Las tiendas
«¿Quién nos dirá (dejadas sus cautelas
Mayores) lo que cuestan sus encajes,
Sus cadenetas, randas y arandelas?
¿Quién las ciegas mudanzas de los trajes?».
B. DE ARGENSOLA
Eran las once en punto de la mañana, y yo no debía hallarme hasta las doce en cierta parte del mundo adonde la obligación me llamaba. Quiero decir, que tenía sesenta minutos delante de mí para disponer de ellos a mi sabor. Encontrábame a la sazón en medio de la Puerta del Sol, mansión natural de todo desocupado aquella hora lo estaba a más no poder. Lánguido e indiferente, dejábame llevar en simétrica alternativa, ya a una esquina ya a otra; y mientras nada hacía, recreábame en mirar los estimulantes anuncios literarios que decoran aquellos eruditos postes admirando su profusión y la variedad de nombres clásicos que denuncian a la Posteridad. En estas y otras cavilaciones me asaltó de improviso la idea de que si «para dormir no es menester luz», para pensar tampoco se necesita estar en pie; y esto diciendo, por lo más ancho la famosa calle Mayor, huyendo de los encontrados pasos de diligencias, coches, ciegos, aguadores, borricos e importunos; y dejando a un lado las gradas de San Felipe, tan animadas en tiempo de Quevedo, tan solitarias hoy, di fondo en uno de los elegantes almacenes de géneros que se encuentran sobre la izquierda.

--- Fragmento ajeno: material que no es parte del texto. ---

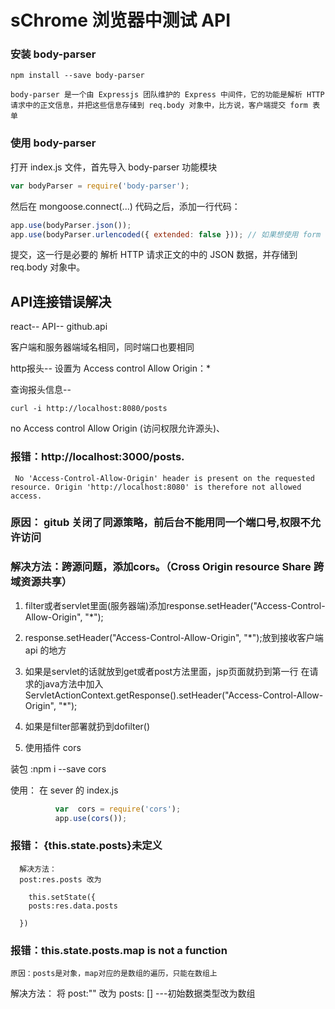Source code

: # sChrome 浏览器中测试 API

### 安装 body-parser
```
npm install --save body-parser
```
    body-parser 是一个由 Expressjs 团队维护的 Express 中间件，它的功能是解析 HTTP 请求中的正文信息，并把这些信息存储到 req.body 对象中，比方说，客户端提交 form 表单

### 使用 body-parser

打开 index.js 文件，首先导入 body-parser 功能模块
```js
var bodyParser = require('body-parser');
```
然后在 mongoose.connect(...) 代码之后，添加一行代码：
```js
app.use(bodyParser.json());
app.use(bodyParser.urlencoded({ extended: false })); // 如果想使用 form
```

 提交，这一行是必要的
解析 HTTP 请求正文的中的 JSON 数据，并存储到 req.body 对象中。

## API连接错误解决
react-- API-- github.api

客户端和服务器端域名相同，同时端口也要相同

http报头-- 设置为  Access control Allow Origin：*

查询报头信息--
```
curl -i http://localhost:8080/posts
```
no Access control Allow Origin (访问权限允许源头)、

### 报错：http://localhost:3000/posts.
     No 'Access-Control-Allow-Origin' header is present on the requested resource. Origin 'http://localhost:8080' is therefore not allowed access.
### 原因： gitub 关闭了同源策略，前后台不能用同一个端口号,权限不允许访问

### 解决方法：跨源问题，添加cors。（Cross Origin resource Share 跨域资源共享）

1. filter或者servlet里面(服务器端)添加response.setHeader("Access-Control-Allow-Origin", "*");

2. response.setHeader("Access-Control-Allow-Origin", "*");放到接收客户端api 的地方

3. 如果是servlet的话就放到get或者post方法里面，jsp页面就扔到第一行
    在请求的java方法中加入  
    ServletActionContext.getResponse().setHeader("Access-Control-Allow-Origin", "*");

4. 如果是filter部署就扔到dofilter()

5. 使用插件 cors 

 装包 :npm i --save cors

 使用：  在 sever 的 index.js

```js
          var  cors = require('cors');
          app.use(cors());
```
### 报错： {this.state.posts}未定义
      解决方法：
      post:res.posts 改为

        this.setState({
        posts:res.data.posts

      })

### 报错：this.state.posts.map is not a function
    原因：posts是对象，map对应的是数组的遍历，只能在数组上
解决方法：
      将 post:"" 改为 posts: []  ---初始数据类型改为数组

Era cabalmente en un momento en que los cuatro jóvenes que regentaban el mostrador se encontraban sin pedidos, quiero decir, que no había más gente en la tienda que ellos y yo, que entraba. -Felices días, señores. -Adiós, Sr. D. Tal (le nom ne fait pas à l'affaire) . -¿Cómo así tan desocupados? ¿Habrá acaso entrado la economía de Dupin o de Bergery en el sistema de las madrileñas? ¿Qué es esto? vuelvo a decir; ¿qué soliloquio es éste? ¿Ha invadido el cólera morbo nuestra capital, o ha dejado de venir el Journal des Modes ? Porque sólo causas tan graves pudieran hacer a esas varas castellanas estar paradas a tales horas. -Es la verdad, me contestó el más almibarado; pero no hay que extrañarlo, pues en el Diario de hoy se hacen tales anuncios, que habrán llamado la concurrencia hacia el Sur, hasta que, desengañada por la milésima vez, ven a antes de una hora, como de costumbre.
Y no había acabado de decir esto, cuando vimos entrar por la puerta a una dama muy elegante, seguida de su lacayo, y saludando con aire marcial a los jóvenes, que la contestaron con el nombre de Marquesa, se sentó en un confidente, compúsose la mantilla, mirándose al espejo que tenía enfrente, quitó sus guantes, abrió su bolsita, y entre mil dijes y chucherías sacó, algo arrugado, el núm. 89 del Petit Courrier . Entonces abrió un lentecito de oro, miró por encima de él, leyó un rato, después ojeó otro poco, luego recapacitó, miró el figurín, volvió a leer, y pidió gros-grains. -«No tenemos», le contestó el más próximo mancebos. -«¿Cómo que no?» interrumpió vivamente otro que desde el Principio no había quitado ojo del figurín». «¿No te acuerdas de aquella tela...». (Aquí bajó tanto la voz, que no le pude oír.) -«¡Ah! sí, es verdad», le contestó el primero. -«Ve por ella».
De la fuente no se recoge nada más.